* [Action item] Could you transcribe every record below exactly, leaving out the pictures?

* [Source information]
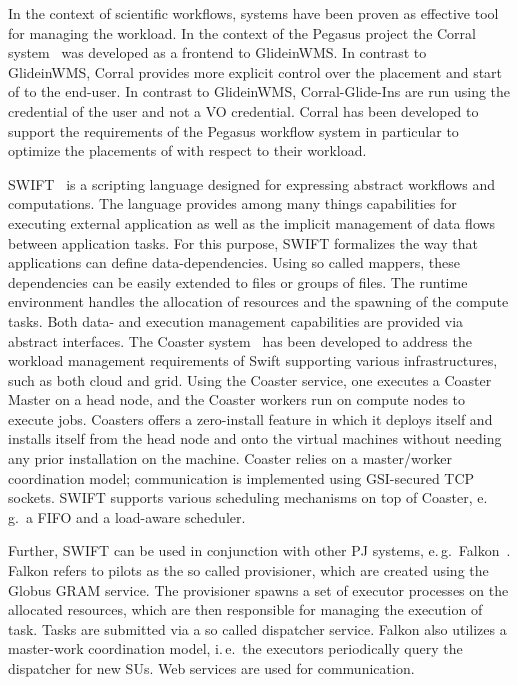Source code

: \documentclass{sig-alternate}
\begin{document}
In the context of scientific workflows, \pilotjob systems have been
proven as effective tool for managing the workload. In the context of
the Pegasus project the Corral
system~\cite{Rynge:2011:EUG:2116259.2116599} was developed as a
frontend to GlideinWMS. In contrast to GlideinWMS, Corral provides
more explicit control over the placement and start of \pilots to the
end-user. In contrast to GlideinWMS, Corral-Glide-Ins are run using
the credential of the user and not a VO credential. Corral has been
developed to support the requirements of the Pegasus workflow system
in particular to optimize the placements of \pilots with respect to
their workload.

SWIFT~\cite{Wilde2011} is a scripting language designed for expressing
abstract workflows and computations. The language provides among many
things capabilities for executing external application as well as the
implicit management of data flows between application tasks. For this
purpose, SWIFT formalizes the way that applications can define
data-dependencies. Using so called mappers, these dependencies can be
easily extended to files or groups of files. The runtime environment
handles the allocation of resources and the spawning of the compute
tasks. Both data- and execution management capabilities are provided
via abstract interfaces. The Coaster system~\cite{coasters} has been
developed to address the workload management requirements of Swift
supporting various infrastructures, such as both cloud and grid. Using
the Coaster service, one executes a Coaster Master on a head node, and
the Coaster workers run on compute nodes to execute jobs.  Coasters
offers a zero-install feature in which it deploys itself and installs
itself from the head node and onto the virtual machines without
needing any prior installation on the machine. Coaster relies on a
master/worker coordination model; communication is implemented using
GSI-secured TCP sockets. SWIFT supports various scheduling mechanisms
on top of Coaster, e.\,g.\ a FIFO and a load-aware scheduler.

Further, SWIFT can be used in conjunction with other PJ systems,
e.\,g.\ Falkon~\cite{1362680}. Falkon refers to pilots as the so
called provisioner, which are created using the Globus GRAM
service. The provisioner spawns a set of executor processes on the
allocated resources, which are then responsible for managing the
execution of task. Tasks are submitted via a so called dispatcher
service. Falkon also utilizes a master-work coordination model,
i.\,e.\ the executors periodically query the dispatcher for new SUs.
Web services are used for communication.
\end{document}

* [Result]
Source code

: \documentclass{sig-alternate}
\begin{document}
In the context of scientific workflows, \pilotjob systems have been
proven as effective tool for managing the workload. In the context of
the Pegasus project the Corral
system~\cite{Rynge:2011:EUG:2116259.2116599} was developed as a
frontend to GlideinWMS. In contrast to GlideinWMS, Corral provides
more explicit control over the placement and start of \pilots to the
end-user. In contrast to GlideinWMS, Corral-Glide-Ins are run using
the credential of the user and not a VO credential. Corral has been
developed to support the requirements of the Pegasus workflow system
in particular to optimize the placements of \pilots with respect to
their workload.

SWIFT~\cite{Wilde2011} is a scripting language designed for expressing
abstract workflows and computations. The language provides among many
things capabilities for executing external application as well as the
implicit management of data flows between application tasks. For this
purpose, SWIFT formalizes the way that applications can define
data-dependencies. Using so called mappers, these dependencies can be
easily extended to files or groups of files. The runtime environment
handles the allocation of resources and the spawning of the compute
tasks. Both data- and execution management capabilities are provided
via abstract interfaces. The Coaster system~\cite{coasters} has been
developed to address the workload management requirements of Swift
supporting various infrastructures, such as both cloud and grid. Using
the Coaster service, one executes a Coaster Master on a head node, and
the Coaster workers run on compute nodes to execute jobs.  Coasters
offers a zero-install feature in which it deploys itself and installs
itself from the head node and onto the virtual machines without
needing any prior installation on the machine. Coaster relies on a
master/worker coordination model; communication is implemented using
GSI-secured TCP sockets. SWIFT supports various scheduling mechanisms
on top of Coaster, e.\,g.\ a FIFO and a load-aware scheduler.

Further, SWIFT can be used in conjunction with other PJ systems,
e.\,g.\ Falkon~\cite{1362680}. Falkon refers to pilots as the so
called provisioner, which are created using the Globus GRAM
service. The provisioner spawns a set of executor processes on the
allocated resources, which are then responsible for managing the
execution of task. Tasks are submitted via a so called dispatcher
service. Falkon also utilizes a master-work coordination model,
i.\,e.\ the executors periodically query the dispatcher for new SUs.
Web services are used for communication.
\end{document}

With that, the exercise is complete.